Work task: In the copy, every record below must appear exactly as given, and no picture may appear.

Stored data entries:
*** Begin section ***

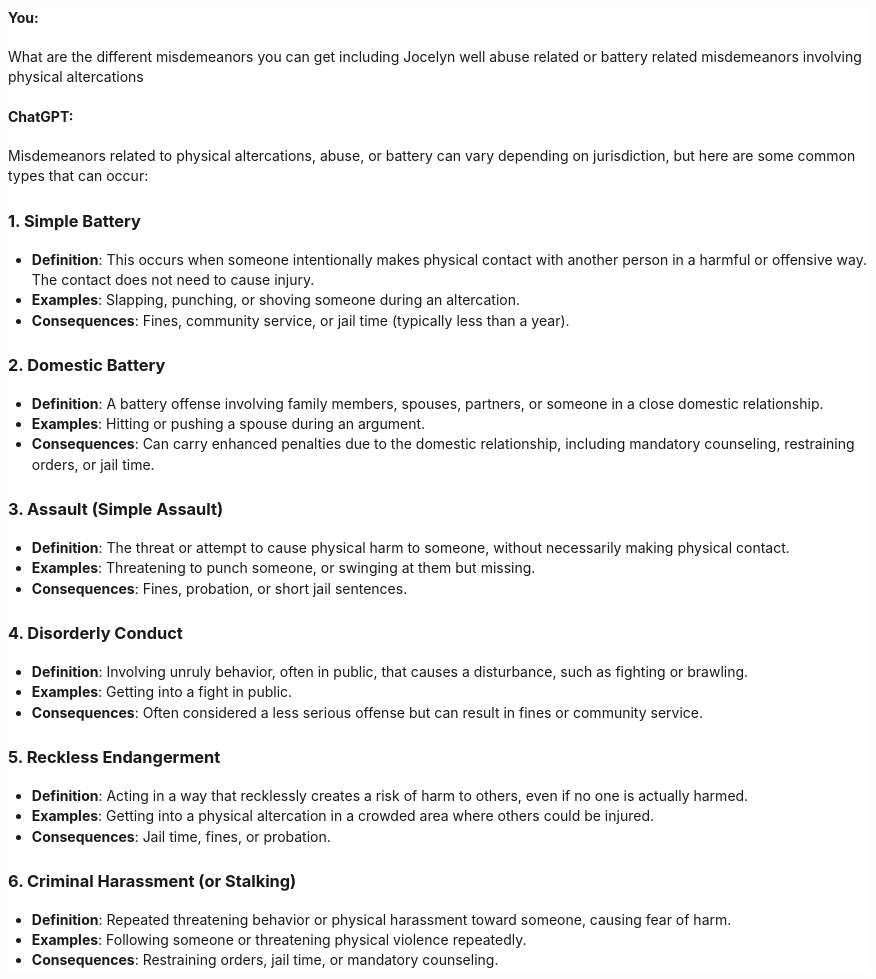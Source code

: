 
#### You:
What are the different misdemeanors you can get including Jocelyn well abuse related or battery related misdemeanors involving physical altercations

#### ChatGPT:
Misdemeanors related to physical altercations, abuse, or battery can vary depending on jurisdiction, but here are some common types that can occur:

### 1. **Simple Battery**

- **Definition**: This occurs when someone intentionally makes physical contact with another person in a harmful or offensive way. The contact does not need to cause injury.
- **Examples**: Slapping, punching, or shoving someone during an altercation.
- **Consequences**: Fines, community service, or jail time (typically less than a year).

### 2. **Domestic Battery**

- **Definition**: A battery offense involving family members, spouses, partners, or someone in a close domestic relationship.
- **Examples**: Hitting or pushing a spouse during an argument.
- **Consequences**: Can carry enhanced penalties due to the domestic relationship, including mandatory counseling, restraining orders, or jail time.

### 3. **Assault (Simple Assault)**

- **Definition**: The threat or attempt to cause physical harm to someone, without necessarily making physical contact.
- **Examples**: Threatening to punch someone, or swinging at them but missing.
- **Consequences**: Fines, probation, or short jail sentences.

### 4. **Disorderly Conduct**

- **Definition**: Involving unruly behavior, often in public, that causes a disturbance, such as fighting or brawling.
- **Examples**: Getting into a fight in public.
- **Consequences**: Often considered a less serious offense but can result in fines or community service.

### 5. **Reckless Endangerment**

- **Definition**: Acting in a way that recklessly creates a risk of harm to others, even if no one is actually harmed.
- **Examples**: Getting into a physical altercation in a crowded area where others could be injured.
- **Consequences**: Jail time, fines, or probation.

### 6. **Criminal Harassment (or Stalking)**

- **Definition**: Repeated threatening behavior or physical harassment toward someone, causing fear of harm.
- **Examples**: Following someone or threatening physical violence repeatedly.
- **Consequences**: Restraining orders, jail time, or mandatory counseling.
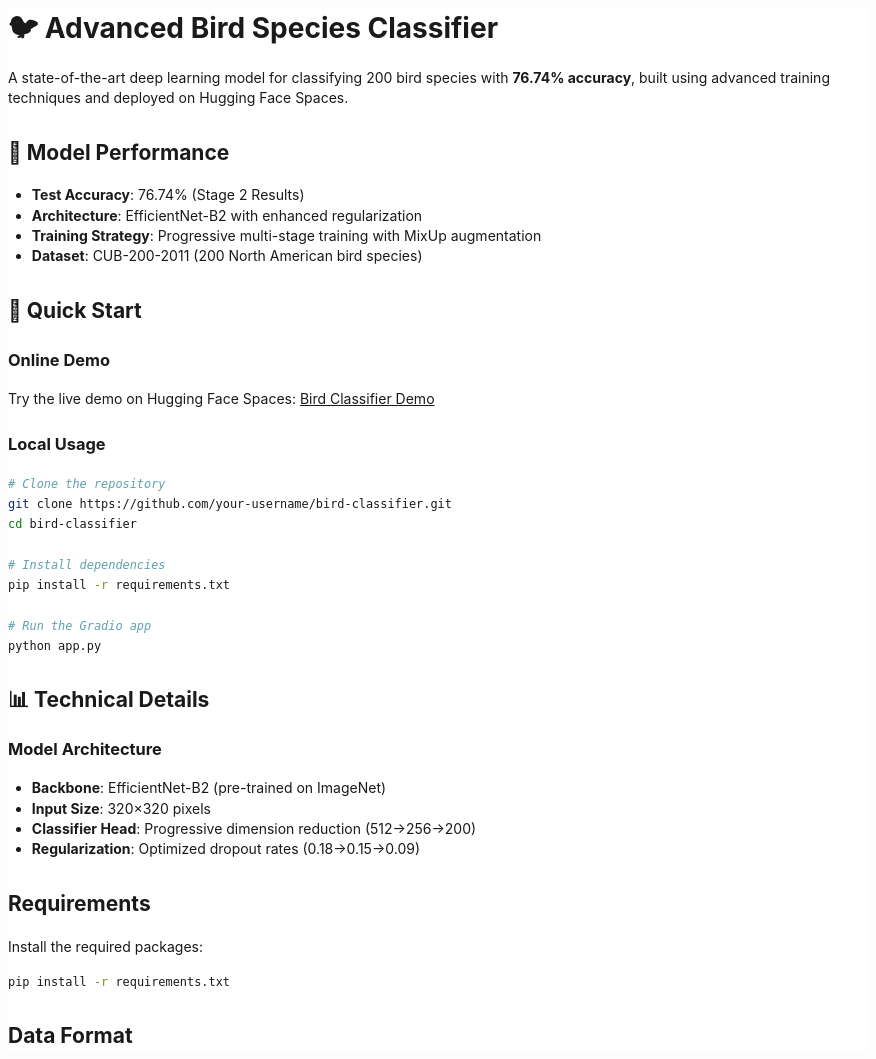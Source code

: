# 🐦 Advanced Bird Species Classifier

A state-of-the-art deep learning model for classifying 200 bird species with **76.74% accuracy**, built using advanced training techniques and deployed on Hugging Face Spaces.

## 🎯 Model Performance

- **Test Accuracy**: 76.74% (Stage 2 Results)
- **Architecture**: EfficientNet-B2 with enhanced regularization
- **Training Strategy**: Progressive multi-stage training with MixUp augmentation
- **Dataset**: CUB-200-2011 (200 North American bird species)

## 🚀 Quick Start

### Online Demo
Try the live demo on Hugging Face Spaces: [Bird Classifier Demo](https://huggingface.co/spaces/your-username/bird-classifier)

### Local Usage

```bash
# Clone the repository
git clone https://github.com/your-username/bird-classifier.git
cd bird-classifier

# Install dependencies
pip install -r requirements.txt

# Run the Gradio app
python app.py
```

## 📊 Technical Details

### Model Architecture
- **Backbone**: EfficientNet-B2 (pre-trained on ImageNet)
- **Input Size**: 320×320 pixels
- **Classifier Head**: Progressive dimension reduction (512→256→200)
- **Regularization**: Optimized dropout rates (0.18→0.15→0.09)

## Requirements

Install the required packages:

```bash
pip install -r requirements.txt
```

## Data Format
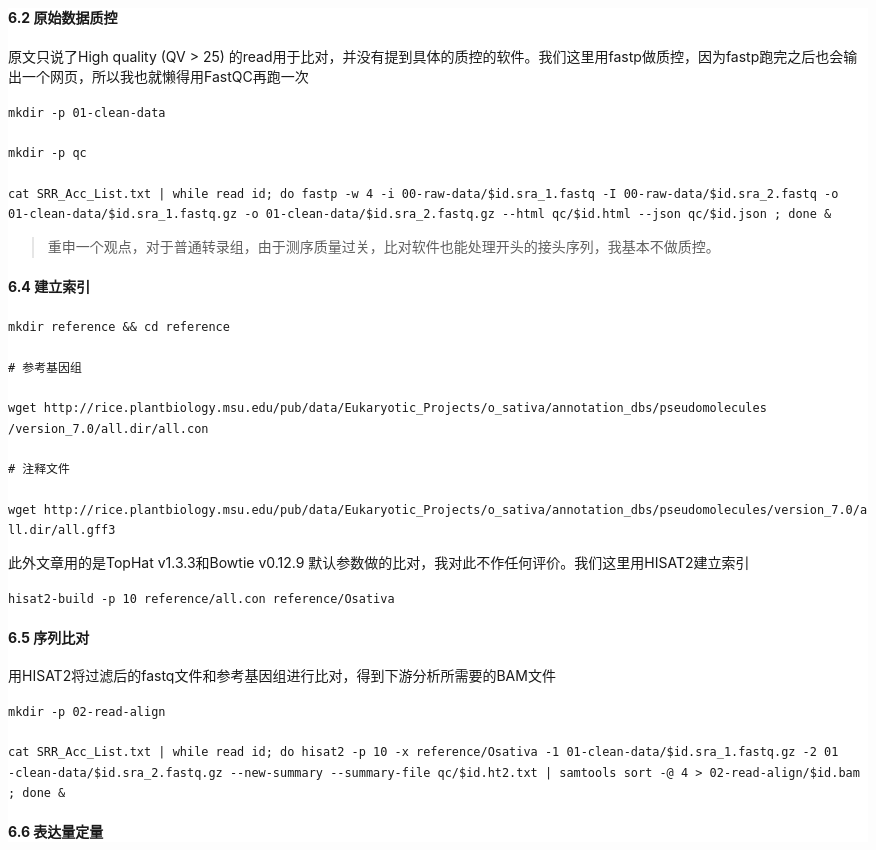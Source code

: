 #### 6.2 原始数据质控

原文只说了High quality (QV > 25) 的read用于比对，并没有提到具体的质控的软件。我们这里用fastp做质控，因为fastp跑完之后也会输出一个网页，所以我也就懒得用FastQC再跑一次

```
mkdir -p 01-clean-data

mkdir -p qc

cat SRR_Acc_List.txt | while read id; do fastp -w 4 -i 00-raw-data/$id.sra_1.fastq -I 00-raw-data/$id.sra_2.fastq -o 
01-clean-data/$id.sra_1.fastq.gz -o 01-clean-data/$id.sra_2.fastq.gz --html qc/$id.html --json qc/$id.json ; done &
```

>重申一个观点，对于普通转录组，由于测序质量过关，比对软件也能处理开头的接头序列，我基本不做质控。

#### 6.4 建立索引

```
mkdir reference && cd reference

# 参考基因组

wget http://rice.plantbiology.msu.edu/pub/data/Eukaryotic_Projects/o_sativa/annotation_dbs/pseudomolecules
/version_7.0/all.dir/all.con

# 注释文件

wget http://rice.plantbiology.msu.edu/pub/data/Eukaryotic_Projects/o_sativa/annotation_dbs/pseudomolecules/version_7.0/all.dir/all.gff3
```

此外文章用的是TopHat v1.3.3和Bowtie v0.12.9 默认参数做的比对，我对此不作任何评价。我们这里用HISAT2建立索引

```
hisat2-build -p 10 reference/all.con reference/Osativa
```

#### 6.5 序列比对

用HISAT2将过滤后的fastq文件和参考基因组进行比对，得到下游分析所需要的BAM文件

```
mkdir -p 02-read-align

cat SRR_Acc_List.txt | while read id; do hisat2 -p 10 -x reference/Osativa -1 01-clean-data/$id.sra_1.fastq.gz -2 01
-clean-data/$id.sra_2.fastq.gz --new-summary --summary-file qc/$id.ht2.txt | samtools sort -@ 4 > 02-read-align/$id.bam ; done &
```

#### 6.6 表达量定量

*** End section ***

Response to the exercise:
Source code

: 
#### You:
What are the different misdemeanors you can get including Jocelyn well abuse related or battery related misdemeanors involving physical altercations

#### ChatGPT:
Misdemeanors related to physical altercations, abuse, or battery can vary depending on jurisdiction, but here are some common types that can occur:

### 1. **Simple Battery**

- **Definition**: This occurs when someone intentionally makes physical contact with another person in a harmful or offensive way. The contact does not need to cause injury.
- **Examples**: Slapping, punching, or shoving someone during an altercation.
- **Consequences**: Fines, community service, or jail time (typically less than a year).

### 2. **Domestic Battery**

- **Definition**: A battery offense involving family members, spouses, partners, or someone in a close domestic relationship.
- **Examples**: Hitting or pushing a spouse during an argument.
- **Consequences**: Can carry enhanced penalties due to the domestic relationship, including mandatory counseling, restraining orders, or jail time.

### 3. **Assault (Simple Assault)**

- **Definition**: The threat or attempt to cause physical harm to someone, without necessarily making physical contact.
- **Examples**: Threatening to punch someone, or swinging at them but missing.
- **Consequences**: Fines, probation, or short jail sentences.

### 4. **Disorderly Conduct**

- **Definition**: Involving unruly behavior, often in public, that causes a disturbance, such as fighting or brawling.
- **Examples**: Getting into a fight in public.
- **Consequences**: Often considered a less serious offense but can result in fines or community service.

### 5. **Reckless Endangerment**

- **Definition**: Acting in a way that recklessly creates a risk of harm to others, even if no one is actually harmed.
- **Examples**: Getting into a physical altercation in a crowded area where others could be injured.
- **Consequences**: Jail time, fines, or probation.

### 6. **Criminal Harassment (or Stalking)**

- **Definition**: Repeated threatening behavior or physical harassment toward someone, causing fear of harm.
- **Examples**: Following someone or threatening physical violence repeatedly.
- **Consequences**: Restraining orders, jail time, or mandatory counseling.
Source code

:# 🐦 Advanced Bird Species Classifier

A state-of-the-art deep learning model for classifying 200 bird species with **76.74% accuracy**, built using advanced training techniques and deployed on Hugging Face Spaces.

## 🎯 Model Performance

- **Test Accuracy**: 76.74% (Stage 2 Results)
- **Architecture**: EfficientNet-B2 with enhanced regularization
- **Training Strategy**: Progressive multi-stage training with MixUp augmentation
- **Dataset**: CUB-200-2011 (200 North American bird species)

## 🚀 Quick Start

### Online Demo
Try the live demo on Hugging Face Spaces: [Bird Classifier Demo](https://huggingface.co/spaces/your-username/bird-classifier)

### Local Usage

```bash
# Clone the repository
git clone https://github.com/your-username/bird-classifier.git
cd bird-classifier

# Install dependencies
pip install -r requirements.txt

# Run the Gradio app
python app.py
```

## 📊 Technical Details

### Model Architecture
- **Backbone**: EfficientNet-B2 (pre-trained on ImageNet)
- **Input Size**: 320×320 pixels
- **Classifier Head**: Progressive dimension reduction (512→256→200)
- **Regularization**: Optimized dropout rates (0.18→0.15→0.09)

## Requirements

Install the required packages:

```bash
pip install -r requirements.txt
```

## Data Format
Source code

: #### 6.2 原始数据质控

原文只说了High quality (QV > 25) 的read用于比对，并没有提到具体的质控的软件。我们这里用fastp做质控，因为fastp跑完之后也会输出一个网页，所以我也就懒得用FastQC再跑一次

```
mkdir -p 01-clean-data

mkdir -p qc

cat SRR_Acc_List.txt | while read id; do fastp -w 4 -i 00-raw-data/$id.sra_1.fastq -I 00-raw-data/$id.sra_2.fastq -o 
01-clean-data/$id.sra_1.fastq.gz -o 01-clean-data/$id.sra_2.fastq.gz --html qc/$id.html --json qc/$id.json ; done &
```

>重申一个观点，对于普通转录组，由于测序质量过关，比对软件也能处理开头的接头序列，我基本不做质控。

#### 6.4 建立索引

```
mkdir reference && cd reference

# 参考基因组

wget http://rice.plantbiology.msu.edu/pub/data/Eukaryotic_Projects/o_sativa/annotation_dbs/pseudomolecules
/version_7.0/all.dir/all.con

# 注释文件

wget http://rice.plantbiology.msu.edu/pub/data/Eukaryotic_Projects/o_sativa/annotation_dbs/pseudomolecules/version_7.0/all.dir/all.gff3
```

此外文章用的是TopHat v1.3.3和Bowtie v0.12.9 默认参数做的比对，我对此不作任何评价。我们这里用HISAT2建立索引

```
hisat2-build -p 10 reference/all.con reference/Osativa
```

#### 6.5 序列比对

用HISAT2将过滤后的fastq文件和参考基因组进行比对，得到下游分析所需要的BAM文件

```
mkdir -p 02-read-align

cat SRR_Acc_List.txt | while read id; do hisat2 -p 10 -x reference/Osativa -1 01-clean-data/$id.sra_1.fastq.gz -2 01
-clean-data/$id.sra_2.fastq.gz --new-summary --summary-file qc/$id.ht2.txt | samtools sort -@ 4 > 02-read-align/$id.bam ; done &
```

#### 6.6 表达量定量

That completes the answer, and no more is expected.